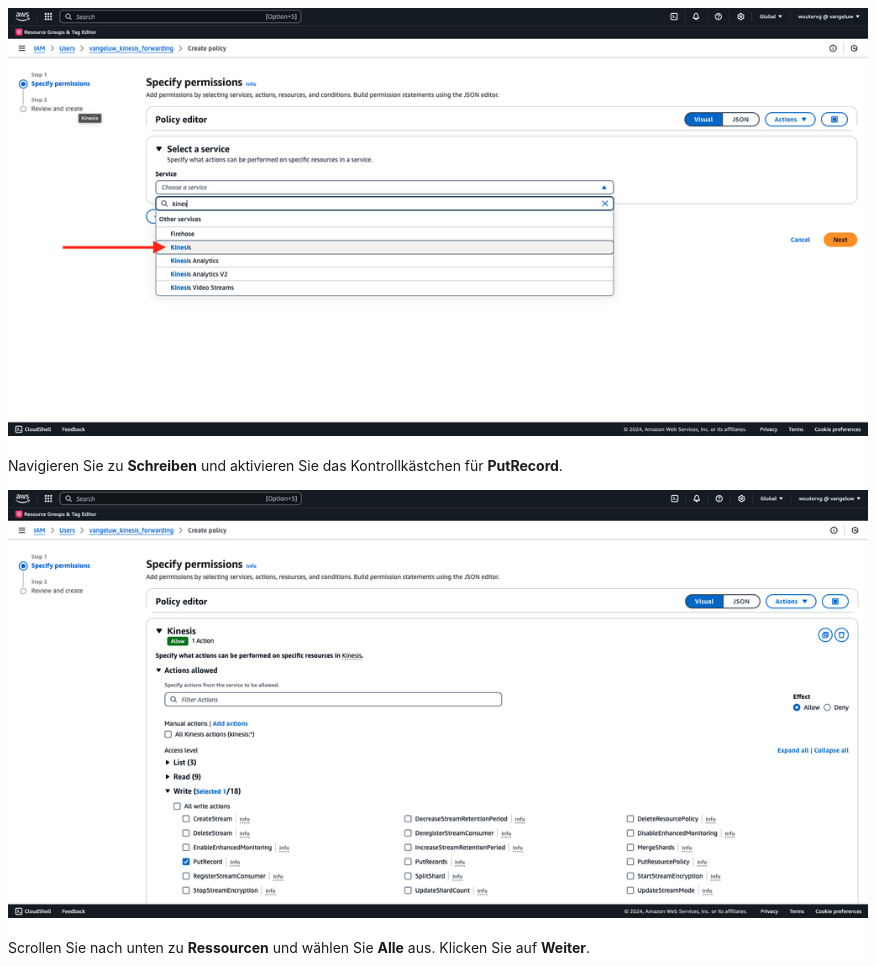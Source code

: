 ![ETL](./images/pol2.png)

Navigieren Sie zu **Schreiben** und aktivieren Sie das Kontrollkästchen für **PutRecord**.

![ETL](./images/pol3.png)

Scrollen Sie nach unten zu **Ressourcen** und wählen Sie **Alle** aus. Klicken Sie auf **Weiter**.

What the task requires —
Give back the full listing word for word, with the pictures left out.

Solved exercise —
Source code

: ![ETL](./images/pol2.png)

Navigieren Sie zu **Schreiben** und aktivieren Sie das Kontrollkästchen für **PutRecord**.

![ETL](./images/pol3.png)

Scrollen Sie nach unten zu **Ressourcen** und wählen Sie **Alle** aus. Klicken Sie auf **Weiter**.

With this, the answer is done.